START Data extract

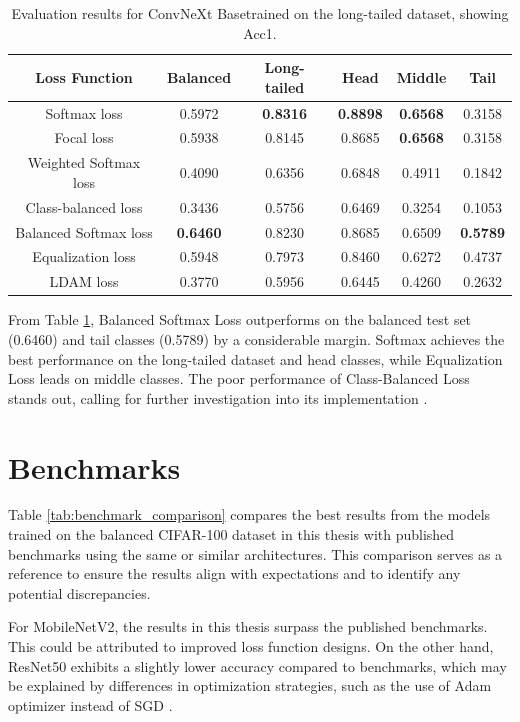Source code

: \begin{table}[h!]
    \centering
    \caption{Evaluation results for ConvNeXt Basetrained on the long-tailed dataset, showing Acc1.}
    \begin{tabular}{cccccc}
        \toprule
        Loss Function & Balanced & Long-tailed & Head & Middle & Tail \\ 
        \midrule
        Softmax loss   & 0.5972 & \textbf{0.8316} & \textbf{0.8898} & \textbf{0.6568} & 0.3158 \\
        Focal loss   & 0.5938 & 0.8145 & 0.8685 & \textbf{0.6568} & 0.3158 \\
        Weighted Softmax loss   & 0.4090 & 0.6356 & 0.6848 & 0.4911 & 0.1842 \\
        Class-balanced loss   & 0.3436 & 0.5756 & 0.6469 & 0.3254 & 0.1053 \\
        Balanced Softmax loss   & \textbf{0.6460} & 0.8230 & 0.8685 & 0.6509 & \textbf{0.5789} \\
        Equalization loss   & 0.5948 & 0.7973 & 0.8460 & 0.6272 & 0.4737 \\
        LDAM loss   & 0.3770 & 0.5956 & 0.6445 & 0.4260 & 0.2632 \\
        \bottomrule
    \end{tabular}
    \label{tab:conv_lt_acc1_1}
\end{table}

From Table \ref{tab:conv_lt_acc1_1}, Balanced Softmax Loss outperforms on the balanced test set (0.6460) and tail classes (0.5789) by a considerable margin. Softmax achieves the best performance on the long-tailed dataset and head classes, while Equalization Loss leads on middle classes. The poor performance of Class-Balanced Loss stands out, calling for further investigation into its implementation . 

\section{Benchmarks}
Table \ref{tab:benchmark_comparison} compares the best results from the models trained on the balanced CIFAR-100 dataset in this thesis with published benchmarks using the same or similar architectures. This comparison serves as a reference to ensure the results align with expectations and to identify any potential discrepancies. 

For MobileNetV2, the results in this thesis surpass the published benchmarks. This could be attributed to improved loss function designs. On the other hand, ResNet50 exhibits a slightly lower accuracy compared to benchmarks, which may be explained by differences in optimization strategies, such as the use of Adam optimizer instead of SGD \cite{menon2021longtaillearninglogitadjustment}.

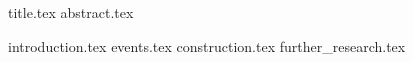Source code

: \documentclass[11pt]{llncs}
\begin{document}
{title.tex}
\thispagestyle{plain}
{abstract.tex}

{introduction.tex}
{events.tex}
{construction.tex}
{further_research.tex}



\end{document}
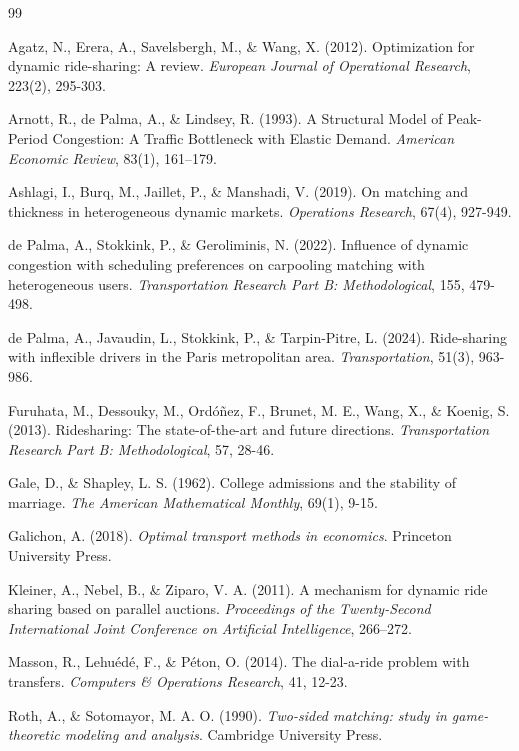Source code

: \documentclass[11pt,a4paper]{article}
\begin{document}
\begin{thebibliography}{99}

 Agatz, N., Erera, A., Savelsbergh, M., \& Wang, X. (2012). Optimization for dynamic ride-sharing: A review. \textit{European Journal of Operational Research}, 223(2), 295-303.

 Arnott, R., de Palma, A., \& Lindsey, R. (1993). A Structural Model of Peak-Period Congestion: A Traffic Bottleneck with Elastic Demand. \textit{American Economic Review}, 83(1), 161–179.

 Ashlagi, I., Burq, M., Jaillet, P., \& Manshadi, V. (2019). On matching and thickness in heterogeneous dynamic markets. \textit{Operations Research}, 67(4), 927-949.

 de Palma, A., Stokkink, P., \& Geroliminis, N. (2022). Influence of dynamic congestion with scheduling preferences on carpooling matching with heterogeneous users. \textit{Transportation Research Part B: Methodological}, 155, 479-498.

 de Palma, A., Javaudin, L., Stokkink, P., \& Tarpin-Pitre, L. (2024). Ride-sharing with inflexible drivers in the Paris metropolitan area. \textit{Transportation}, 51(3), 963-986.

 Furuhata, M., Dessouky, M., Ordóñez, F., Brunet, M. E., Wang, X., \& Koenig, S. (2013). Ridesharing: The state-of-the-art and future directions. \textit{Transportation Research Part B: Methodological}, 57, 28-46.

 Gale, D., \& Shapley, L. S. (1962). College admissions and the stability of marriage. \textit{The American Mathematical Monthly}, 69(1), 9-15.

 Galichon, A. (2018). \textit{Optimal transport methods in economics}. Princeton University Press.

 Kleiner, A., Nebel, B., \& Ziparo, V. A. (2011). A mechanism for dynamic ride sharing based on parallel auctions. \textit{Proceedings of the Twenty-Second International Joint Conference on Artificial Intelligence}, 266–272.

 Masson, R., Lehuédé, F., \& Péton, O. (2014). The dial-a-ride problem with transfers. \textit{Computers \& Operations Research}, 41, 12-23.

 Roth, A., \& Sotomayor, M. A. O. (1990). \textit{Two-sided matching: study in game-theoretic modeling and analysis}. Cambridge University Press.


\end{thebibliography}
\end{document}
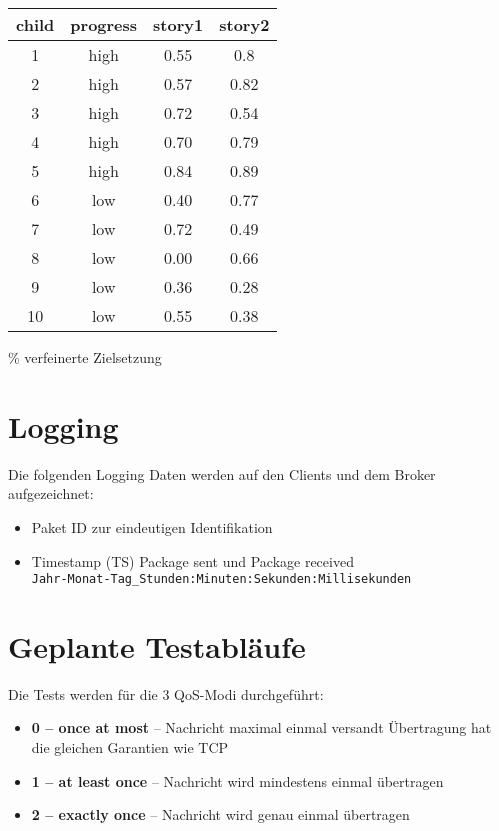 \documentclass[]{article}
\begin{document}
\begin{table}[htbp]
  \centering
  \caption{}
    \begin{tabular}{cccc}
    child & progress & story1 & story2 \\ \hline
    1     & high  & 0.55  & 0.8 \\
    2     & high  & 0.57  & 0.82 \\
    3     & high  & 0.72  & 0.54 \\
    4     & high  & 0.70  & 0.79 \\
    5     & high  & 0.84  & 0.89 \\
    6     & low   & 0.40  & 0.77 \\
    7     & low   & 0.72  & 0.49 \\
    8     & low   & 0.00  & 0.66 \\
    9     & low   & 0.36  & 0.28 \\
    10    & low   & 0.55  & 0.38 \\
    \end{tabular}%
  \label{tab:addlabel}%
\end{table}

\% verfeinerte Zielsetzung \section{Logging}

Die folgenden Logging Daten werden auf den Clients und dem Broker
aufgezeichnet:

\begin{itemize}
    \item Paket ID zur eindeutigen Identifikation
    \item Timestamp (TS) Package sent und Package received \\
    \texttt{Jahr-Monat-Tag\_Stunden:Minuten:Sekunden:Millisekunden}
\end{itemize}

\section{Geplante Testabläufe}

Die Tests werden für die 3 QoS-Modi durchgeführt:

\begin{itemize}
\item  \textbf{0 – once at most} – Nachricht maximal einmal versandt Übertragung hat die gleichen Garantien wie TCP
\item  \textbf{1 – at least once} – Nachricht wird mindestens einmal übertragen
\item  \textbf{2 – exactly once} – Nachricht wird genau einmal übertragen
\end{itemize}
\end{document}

END Data extract

Your goal:
Locate and copy each line in the data above that includes the word "University".

Task solution:
 Galichon, A. (2018). \textit{Optimal transport methods in economics}. Princeton University Press.
 Roth, A., \& Sotomayor, M. A. O. (1990). \textit{Two-sided matching: study in game-theoretic modeling and analysis}. Cambridge University Press.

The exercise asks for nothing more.